Task directions: Output every entry below exactly as it is written.

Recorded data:
____
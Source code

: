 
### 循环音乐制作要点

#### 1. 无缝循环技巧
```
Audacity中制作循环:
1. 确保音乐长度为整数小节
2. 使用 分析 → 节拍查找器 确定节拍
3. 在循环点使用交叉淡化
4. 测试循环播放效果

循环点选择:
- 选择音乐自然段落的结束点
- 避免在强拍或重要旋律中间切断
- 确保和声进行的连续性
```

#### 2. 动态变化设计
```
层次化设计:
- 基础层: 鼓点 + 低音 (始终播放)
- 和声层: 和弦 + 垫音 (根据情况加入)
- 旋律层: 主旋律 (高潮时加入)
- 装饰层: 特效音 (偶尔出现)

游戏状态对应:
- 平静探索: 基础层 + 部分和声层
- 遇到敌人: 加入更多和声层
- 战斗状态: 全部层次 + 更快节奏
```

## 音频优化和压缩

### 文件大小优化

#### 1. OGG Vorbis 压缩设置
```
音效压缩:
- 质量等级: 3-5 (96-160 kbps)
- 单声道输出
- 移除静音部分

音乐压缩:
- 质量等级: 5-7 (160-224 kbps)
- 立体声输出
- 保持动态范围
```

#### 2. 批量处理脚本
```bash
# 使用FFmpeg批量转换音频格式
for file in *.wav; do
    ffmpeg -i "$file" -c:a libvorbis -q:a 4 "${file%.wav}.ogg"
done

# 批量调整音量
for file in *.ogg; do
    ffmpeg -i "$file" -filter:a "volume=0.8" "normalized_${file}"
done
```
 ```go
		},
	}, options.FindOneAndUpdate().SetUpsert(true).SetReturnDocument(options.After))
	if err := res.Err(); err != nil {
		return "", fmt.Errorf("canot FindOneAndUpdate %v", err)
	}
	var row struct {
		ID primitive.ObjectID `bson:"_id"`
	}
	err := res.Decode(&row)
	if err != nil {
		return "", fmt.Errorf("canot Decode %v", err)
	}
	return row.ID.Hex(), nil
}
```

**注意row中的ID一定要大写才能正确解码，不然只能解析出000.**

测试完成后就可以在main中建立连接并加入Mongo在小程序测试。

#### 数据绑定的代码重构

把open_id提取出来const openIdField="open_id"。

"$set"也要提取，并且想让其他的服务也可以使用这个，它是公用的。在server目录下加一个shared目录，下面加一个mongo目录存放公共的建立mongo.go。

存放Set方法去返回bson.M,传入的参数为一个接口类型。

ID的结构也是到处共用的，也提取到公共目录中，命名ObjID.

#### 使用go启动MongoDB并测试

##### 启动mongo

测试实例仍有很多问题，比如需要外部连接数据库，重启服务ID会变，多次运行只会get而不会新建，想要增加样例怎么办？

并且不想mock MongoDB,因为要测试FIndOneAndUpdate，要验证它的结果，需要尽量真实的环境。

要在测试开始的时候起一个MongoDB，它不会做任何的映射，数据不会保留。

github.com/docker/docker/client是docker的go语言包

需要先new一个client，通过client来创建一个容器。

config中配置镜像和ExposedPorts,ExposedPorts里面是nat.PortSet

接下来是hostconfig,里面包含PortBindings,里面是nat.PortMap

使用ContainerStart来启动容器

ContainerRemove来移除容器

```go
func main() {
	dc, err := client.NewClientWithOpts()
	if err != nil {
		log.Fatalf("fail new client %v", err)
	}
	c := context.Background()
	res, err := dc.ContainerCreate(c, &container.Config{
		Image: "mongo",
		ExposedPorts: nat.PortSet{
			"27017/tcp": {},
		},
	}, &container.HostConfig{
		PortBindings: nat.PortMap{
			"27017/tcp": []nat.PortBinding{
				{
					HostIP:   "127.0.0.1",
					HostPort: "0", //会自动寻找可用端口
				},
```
____
Result of this task:
Source code

: 
### 循环音乐制作要点

#### 1. 无缝循环技巧
```
Audacity中制作循环:
1. 确保音乐长度为整数小节
2. 使用 分析 → 节拍查找器 确定节拍
3. 在循环点使用交叉淡化
4. 测试循环播放效果

循环点选择:
- 选择音乐自然段落的结束点
- 避免在强拍或重要旋律中间切断
- 确保和声进行的连续性
```

#### 2. 动态变化设计
```
层次化设计:
- 基础层: 鼓点 + 低音 (始终播放)
- 和声层: 和弦 + 垫音 (根据情况加入)
- 旋律层: 主旋律 (高潮时加入)
- 装饰层: 特效音 (偶尔出现)

游戏状态对应:
- 平静探索: 基础层 + 部分和声层
- 遇到敌人: 加入更多和声层
- 战斗状态: 全部层次 + 更快节奏
```

## 音频优化和压缩

### 文件大小优化

#### 1. OGG Vorbis 压缩设置
```
音效压缩:
- 质量等级: 3-5 (96-160 kbps)
- 单声道输出
- 移除静音部分

音乐压缩:
- 质量等级: 5-7 (160-224 kbps)
- 立体声输出
- 保持动态范围
```

#### 2. 批量处理脚本
```bash
# 使用FFmpeg批量转换音频格式
for file in *.wav; do
    ffmpeg -i "$file" -c:a libvorbis -q:a 4 "${file%.wav}.ogg"
done

# 批量调整音量
for file in *.ogg; do
    ffmpeg -i "$file" -filter:a "volume=0.8" "normalized_${file}"
done
```
 ```go
		},
	}, options.FindOneAndUpdate().SetUpsert(true).SetReturnDocument(options.After))
	if err := res.Err(); err != nil {
		return "", fmt.Errorf("canot FindOneAndUpdate %v", err)
	}
	var row struct {
		ID primitive.ObjectID `bson:"_id"`
	}
	err := res.Decode(&row)
	if err != nil {
		return "", fmt.Errorf("canot Decode %v", err)
	}
	return row.ID.Hex(), nil
}
```

**注意row中的ID一定要大写才能正确解码，不然只能解析出000.**

测试完成后就可以在main中建立连接并加入Mongo在小程序测试。

#### 数据绑定的代码重构

把open_id提取出来const openIdField="open_id"。

"$set"也要提取，并且想让其他的服务也可以使用这个，它是公用的。在server目录下加一个shared目录，下面加一个mongo目录存放公共的建立mongo.go。

存放Set方法去返回bson.M,传入的参数为一个接口类型。

ID的结构也是到处共用的，也提取到公共目录中，命名ObjID.

#### 使用go启动MongoDB并测试

##### 启动mongo

测试实例仍有很多问题，比如需要外部连接数据库，重启服务ID会变，多次运行只会get而不会新建，想要增加样例怎么办？

并且不想mock MongoDB,因为要测试FIndOneAndUpdate，要验证它的结果，需要尽量真实的环境。

要在测试开始的时候起一个MongoDB，它不会做任何的映射，数据不会保留。

github.com/docker/docker/client是docker的go语言包

需要先new一个client，通过client来创建一个容器。

config中配置镜像和ExposedPorts,ExposedPorts里面是nat.PortSet

接下来是hostconfig,里面包含PortBindings,里面是nat.PortMap

使用ContainerStart来启动容器

ContainerRemove来移除容器

```go
func main() {
	dc, err := client.NewClientWithOpts()
	if err != nil {
		log.Fatalf("fail new client %v", err)
	}
	c := context.Background()
	res, err := dc.ContainerCreate(c, &container.Config{
		Image: "mongo",
		ExposedPorts: nat.PortSet{
			"27017/tcp": {},
		},
	}, &container.HostConfig{
		PortBindings: nat.PortMap{
			"27017/tcp": []nat.PortBinding{
				{
					HostIP:   "127.0.0.1",
					HostPort: "0", //会自动寻找可用端口
				},
```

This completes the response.